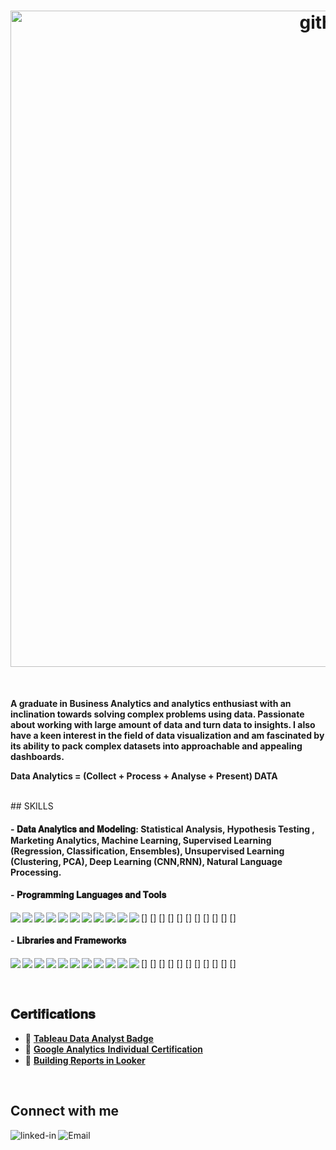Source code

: <h1 align="center"> 
<img width="1050px" alt="githubpic1" src="https://user-images.githubusercontent.com/62577056/128972814-0847e050-084e-40c4-be40-fc89be2f27c0.PNG">
</h1>
<br>

**A graduate in Business Analytics and analytics enthusiast with an inclination towards solving complex problems using data. 
Passionate about working with large amount of data and turn data to insights. I also have a keen interest in the field of data visualization and am fascinated by its ability to pack complex datasets into approachable and appealing dashboards.**

**Data Analytics = (Collect + Process + Analyse + Present) DATA**

<br>
## SKILLS

#### - 𝐃𝐚𝐭𝐚 𝐀𝐧𝐚𝐥𝐲𝐭𝐢𝐜𝐬 𝐚𝐧𝐝 𝐌𝐨𝐝𝐞𝐥𝐢𝐧𝐠: Statistical Analysis, Hypothesis Testing , Marketing Analytics, Machine Learning, Supervised Learning (Regression, Classification, Ensembles), Unsupervised Learning (Clustering, PCA), Deep Learning (CNN,RNN), Natural Language Processing.

#### - 𝐏𝐫𝐨𝐠𝐫𝐚𝐦𝐦𝐢𝐧𝐠 𝐋𝐚𝐧𝐠𝐮𝐚𝐠𝐞𝐬 𝐚𝐧𝐝 𝐓𝐨𝐨𝐥𝐬

[<img align="left" src="https://img.shields.io/badge/Python-FFD43B?style=for-the-badge&logo=python&logoColor=darkgreen" />]
[<img align="left" src="https://img.shields.io/badge/Java-ED8B00?style=for-the-badge&logo=java&logoColor=white" />]
[<img align="left" src="https://img.shields.io/badge/MySQL-00000F?style=for-the-badge&logo=mysql&logoColor=white" />]
[<img align="left" src="https://img.shields.io/badge/R-276DC3?style=for-the-badge&logo=r&logoColor=white" />]
[<img align="left" src="https://img.shields.io/badge/Jupyter-F37626.svg?&style=for-the-badge&logo=Jupyter&logoColor=white" />]
[<img align="left" src="https://img.shields.io/badge/Google%20Analytics-E37400?style=for-the-badge&logo=google%20analytics&logoColor=white" />]
[<img align="left" src="https://img.shields.io/badge/Eclipse-2C2255?style=for-the-badge&logo=eclipse&logoColor=white" />]
[<img align="left" src="https://img.shields.io/badge/Colab-F9AB00?style=for-the-badge&logo=googlecolab&color=525252" />]
[<img align="left" src="https://img.shields.io/badge/RStudio-75AADB?style=for-the-badge&logo=RStudio&logoColor=white" />]
[<img align="left" src="https://img.shields.io/badge/Microsoft_Excel-217346?style=for-the-badge&logo=microsoft-excel&logoColor=white" />]
[<img align="left" src="https://img.shields.io/badge/Microsoft_PowerPoint-B7472A?style=for-the-badge&logo=microsoft-powerpoint&logoColor=white" />]

#### - 𝐋𝐢𝐛𝐫𝐚𝐫𝐢𝐞𝐬 𝐚𝐧𝐝 𝐅𝐫𝐚𝐦𝐞𝐰𝐨𝐫𝐤𝐬

[<img align="left" src="https://img.shields.io/badge/Pandas-2C2D72?style=for-the-badge&logo=pandas&logoColor=white" />]
[<img align="left" src="https://img.shields.io/badge/Numpy-777BB4?style=for-the-badge&logo=numpy&logoColor=white" />]
[<img align="left" src="https://img.shields.io/badge/Plotly-239120?style=for-the-badge&logo=plotly&logoColor=white" />]
[<img align="left" src="https://img.shields.io/badge/scikit_learn-F7931E?style=for-the-badge&logo=scikit-learn&logoColor=white" />]
[<img align="left" src="https://img.shields.io/badge/TensorFlow-FF6F00?style=for-the-badge&logo=TensorFlow&logoColor=white" />]
[<img align="left" src="https://img.shields.io/badge/Keras-D00000?style=for-the-badge&logo=Keras&logoColor=white" />]
[<img align="left" src="https://img.shields.io/badge/Ggplot-777BB4?style=for-the-badge&logo=Keras&logoColor=white" />]
[<img align="left" src="https://img.shields.io/badge/NLTK-00000F?style=for-the-badge&logo=Keras&logoColor=white" />]
[<img align="left" src="https://img.shields.io/badge/Dplyr-75AADB?style=for-the-badge&logo=Keras&logoColor=white" />]
[<img align="left" src="https://img.shields.io/badge/Seaborn-ED8B00?style=for-the-badge&logo=Keras&logoColor=white" />]
[<img align="left" src="https://img.shields.io/badge/Matplotlib-E37400?style=for-the-badge&logo=Keras&logoColor=white" />]

<br>

## 𝐂𝐞𝐫𝐭𝐢𝐟𝐢𝐜𝐚𝐭𝐢𝐨𝐧𝐬 
- 🌱 [**Tableau Data Analyst Badge**](https://www.credly.com/badges/73b7cd5d-7caf-43f0-9bea-077930454840)
- 🌱 [𝐆𝐨𝐨𝐠𝐥𝐞 𝐀𝐧𝐚𝐥𝐲𝐭𝐢𝐜𝐬 𝐈𝐧𝐝𝐢𝐯𝐢𝐝𝐮𝐚𝐥 𝐂𝐞𝐫𝐭𝐢𝐟𝐢𝐜𝐚𝐭𝐢𝐨𝐧](https://skillshop.exceedlms.com/student/award/cwM4V1mdKrrA6S6Fr4X6H6Bj)
- 🌱 [**Building Reports in Looker**](https://verify.skilljar.com/c/3xyvj2w73mgb)

<br>

## Connect with me

[<img align="left" alt="linked-in" src="https://img.shields.io/badge/linkedin-%230077B5.svg?&style=for-the-badge&logo=linkedin&logoColor=white" />](https://www.linkedin.com/in/suchita-negi-12021990)
[<img align="left" alt="Email" src="https://img.shields.io/badge/Gmail-D14836?style=for-the-badge&logo=gmail&logoColor=white" />](suchitanegi02@gmail.com)

<br>
<br>


<!--
**suchitanegi/suchitanegi** is a ✨ _special_ ✨ repository because its `README.md` (this file) appears on your GitHub profile.

Here are some ideas to get you started:

- 🔭 I’m currently working on ...
- 🌱 I’m currently learning ...
- 👯 I’m looking to collaborate on ...
- 🤔 I’m looking for help with ...
- 💬 Ask me about ...
- 📫 How to reach me: ...
- 😄 Pronouns: ...
- ⚡ Fun fact: ...
-->
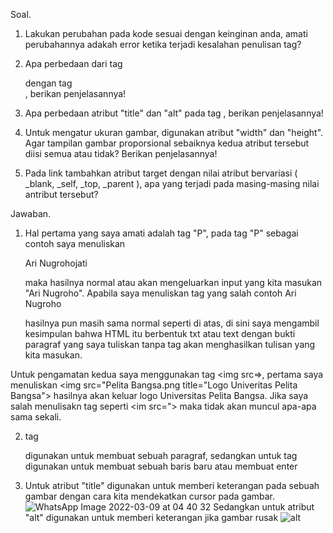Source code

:  Soal.
1.  Lakukan perubahan pada kode sesuai dengan keinginan anda, amati perubahannya adakah
error ketika terjadi kesalahan penulisan tag?

2.  Apa perbedaan dari tag <p> dengan tag <br>, berikan penjelasannya!
  
3.  Apa perbedaan atribut "title" dan "alt" pada tag <img>, berikan penjelasannya!
  
4.  Untuk mengatur ukuran gambar, digunakan atribut "width" dan "height". Agar tampilan gambar
proporsional sebaiknya kedua atribut tersebut diisi semua atau tidak? Berikan penjelasannya!
  
5.  Pada link tambahkan atribut target dengan nilai atribut bervariasi ( _blank, _self, _top,
_parent ), apa yang terjadi pada masing-masing nilai antribut tersebut?

  Jawaban.
1.  Hal pertama yang saya amati adalah tag "P", pada tag "P" sebagai contoh saya menuliskan <p>Ari Nugrohojati</p> maka hasilnya normal atau akan mengeluarkan input yang kita masukan "Ari Nugroho". Apabila saya menuliskan tag yang salah contoh <pqwerty>Ari Nugroho<p> hasilnya pun masih sama normal seperti di atas, di sini saya mengambil kesimpulan bahwa HTML itu berbentuk txt atau text dengan bukti paragraf yang saya tuliskan tanpa tag akan menghasilkan tulisan yang kita masukan.
  
  Untuk pengamatan kedua saya menggunakan tag <img src=>, pertama saya menuliskan <img src="Pelita Bangsa.png title="Logo Univeritas Pelita Bangsa"> hasilnya akan keluar logo Universitas Pelita Bangsa. Jika saya salah menulisakn tag seperti <im src="> maka tidak akan muncul apa-apa sama sekali.
  
2.  tag <p> digunakan untuk membuat sebuah paragraf, sedangkan untuk tag <br> digunakan untuk membuat sebuah baris baru atau membuat enter
  
3.  Untuk atribut "title" digunakan untuk memberi keterangan pada sebuah gambar dengan cara kita mendekatkan cursor pada gambar. 
  ![WhatsApp Image 2022-03-09 at 04 40 32](https://user-images.githubusercontent.com/101261241/157443763-7465c208-e04d-434d-aab7-5c448ae43a86.jpeg)
  Sedangkan untuk atribut "alt" digunakan untuk memberi keterangan jika gambar rusak
  ![alt](https://user-images.githubusercontent.com/101261241/157443995-45f5609a-20cc-46a9-ab78-db9970e041aa.PNG)
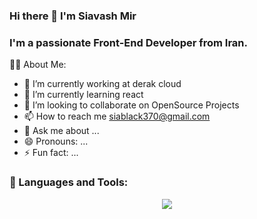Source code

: ### Hi there 👋 I'm Siavash Mir
### I'm a passionate Front-End Developer from Iran.
<!--
**siahvosh/siahvosh** is a ✨ _special_ ✨ repository because its `README.md` (this file) appears on your GitHub profile.
-->
🙋‍♂️ About Me:

- 🔭 I’m currently working at derak cloud
- 🌱 I’m currently learning react
- 👯 I’m looking to collaborate on OpenSource Projects
- 📫 How to reach me siablack370@gmail.com
- 💬 Ask me about ...
- 😄 Pronouns: ...
- ⚡ Fun fact: ...

### 🚀 Languages and Tools:
<p align="center">
  <a href="https://skillicons.dev">
    <img src="https://skillicons.dev/icons?i=js,git,ts,vue,html,css,cpp,py,figma,docker,github,gitlab,jest,mongodb,mysql,postman" />
  </a>
</p>
<!-- ![image](https://github.com/siahvosh/siahvosh/assets/110711504/8ecd250b-d0ce-4540-bb3c-5977662e1e51)
![image](https://github.com/siahvosh/siahvosh/assets/110711504/87311033-f10b-4ab1-a6f2-45f4b124a426)
![image](https://github.com/siahvosh/siahvosh/assets/110711504/ecfa4c9c-da32-4d05-afc6-8fcf2ff35b5e)
![image](https://github.com/siahvosh/siahvosh/assets/110711504/ed9a83aa-328e-4530-bc2e-2c4420a457e0)
![image](https://github.com/siahvosh/siahvosh/assets/110711504/0ff02e31-d489-42c1-bc2f-ceaab817b98e)
![image](https://github.com/siahvosh/siahvosh/assets/110711504/088d22b2-0076-41ac-95be-eca48e25bc76)
![image](https://github.com/siahvosh/siahvosh/assets/110711504/7b4662ae-b3f6-497f-b161-59a14bd5d76e)
![image](https://github.com/siahvosh/siahvosh/assets/110711504/16c10ba4-969c-4206-b61e-dbd3ea21bcbf)
![image](https://github.com/siahvosh/siahvosh/assets/110711504/f0650250-d722-4c63-be65-8ca95f02b8c2) -->













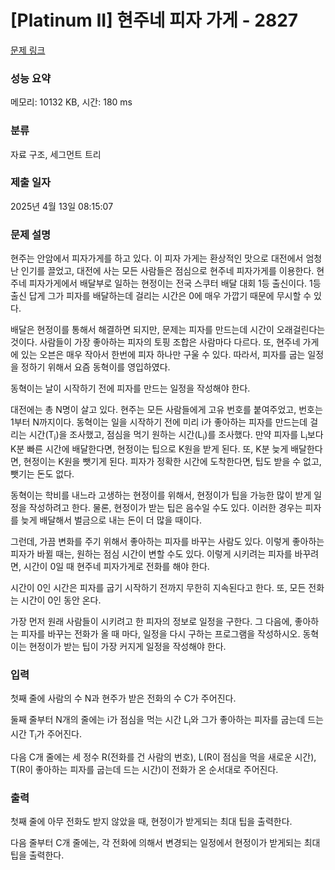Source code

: # [Platinum II] 현주네 피자 가게 - 2827 

[문제 링크](https://www.acmicpc.net/problem/2827) 

### 성능 요약

메모리: 10132 KB, 시간: 180 ms

### 분류

자료 구조, 세그먼트 트리

### 제출 일자

2025년 4월 13일 08:15:07

### 문제 설명

<p>현주는 안암에서 피자가게를 하고 있다. 이 피자 가게는 환상적인 맛으로 대전에서 엄청난 인기를 끌었고, 대전에 사는 모든 사람들은 점심으로 현주네 피자가게를 이용한다. 현주네 피자가게에서 배달부로 일하는 현정이는 전국 스쿠터 배달 대회 1등 출신이다. 1등 출신 답게 그가 피자를 배달하는데 걸리는 시간은 0에 매우 가깝기 때문에 무시할 수 있다.</p>

<p>배달은 현정이를 통해서 해결하면 되지만, 문제는 피자를 만드는데 시간이 오래걸린다는 것이다. 사람들이 가장 좋아하는 피자의 토핑 조합은 사람마다 다르다. 또, 현주네 가게에 있는 오븐은 매우 작아서 한번에 피자 하나만 구울 수 있다. 따라서, 피자를 굽는 일정을 정하기 위해서 요즘 동혁이를 영입하였다.</p>

<p>동혁이는 날이 시작하기 전에 피자를 만드는 일정을 작성해야 한다.</p>

<p>대전에는 총 N명이 살고 있다. 현주는 모든 사람들에게 고유 번호를 붙여주었고, 번호는 1부터 N까지이다. 동혁이는 일을 시작하기 전에 미리 i가 좋아하는 피자를 만드는데 걸리는 시간(T<sub>i</sub>)을 조사했고, 점심을 먹기 원하는 시간(L<sub>i</sub>)를 조사했다. 만약 피자를 L<sub>i</sub>보다 K분 빠른 시간에 배달한다면, 현정이는 팁으로 K원을 받게 된다. 또, K분 늦게 배달한다면, 현정이는 K원을 뺏기게 된다. 피자가 정확한 시간에 도착한다면, 팁도 받을 수 없고, 뺏기는 돈도 없다.</p>

<p>동혁이는 학비를 내느라 고생하는 현정이를 위해서, 현정이가 팁을 가능한 많이 받게 일정을 작성하려고 한다. 물론, 현정이가 받는 팁은 음수일 수도 있다. 이러한 경우는 피자를 늦게 배달해서 벌금으로 내는 돈이 더 많을 때이다.</p>

<p>그런데, 가끔 변화를 주기 위해서 좋아하는 피자를 바꾸는 사람도 있다. 이렇게 좋아하는 피자가 바뀔 때는, 원하는 점심 시간이 변할 수도 있다. 이렇게 시키려는 피자를 바꾸려면, 시간이 0일 때 현주네 피자가게로 전화를 해야 한다.</p>

<p>시간이 0인 시간은 피자를 굽기 시작하기 전까지 무한히 지속된다고 한다. 또, 모든 전화는 시간이 0인 동안 온다.</p>

<p>가장 먼저 원래 사람들이 시키려고 한 피자의 정보로 일정을 구한다. 그 다음에, 좋아하는 피자를 바꾸는 전화가 올 때 마다, 일정을 다시 구하는 프로그램을 작성하시오. 동혁이는 현정이가 받는 팁이 가장 커지게 일정을 작성해야 한다.</p>

### 입력 

 <p>첫째 줄에 사람의 수 N과 현주가 받은 전화의 수 C가 주어진다.</p>

<p>둘째 줄부터 N개의 줄에는 i가 점심을 먹는 시간 L<sub>i</sub>와 그가 좋아하는 피자를 굽는데 드는 시간 T<sub>i</sub>가 주어진다.</p>

<p>다음 C개 줄에는 세 정수 R(전화를 건 사람의 번호), L(R이 점심을 먹을 새로운 시간), T(R이 좋아하는 피자를 굽는데 드는 시간)이 전화가 온 순서대로 주어진다.</p>

### 출력 

 <p>첫째 줄에 아무 전화도 받지 않았을 때, 현정이가 받게되는 최대 팁을 출력한다.</p>

<p>다음 줄부터 C개 줄에는, 각 전화에 의해서 변경되는 일정에서 현정이가 받게되는 최대 팁을 출력한다.</p>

> **Work order**:
The lines in the records above that include the word "출력한다" must be copied out.

> **Exercise solution**:
 <p>첫째 줄에 아무 전화도 받지 않았을 때, 현정이가 받게되는 최대 팁을 출력한다.</p>
<p>다음 줄부터 C개 줄에는, 각 전화에 의해서 변경되는 일정에서 현정이가 받게되는 최대 팁을 출력한다.</p>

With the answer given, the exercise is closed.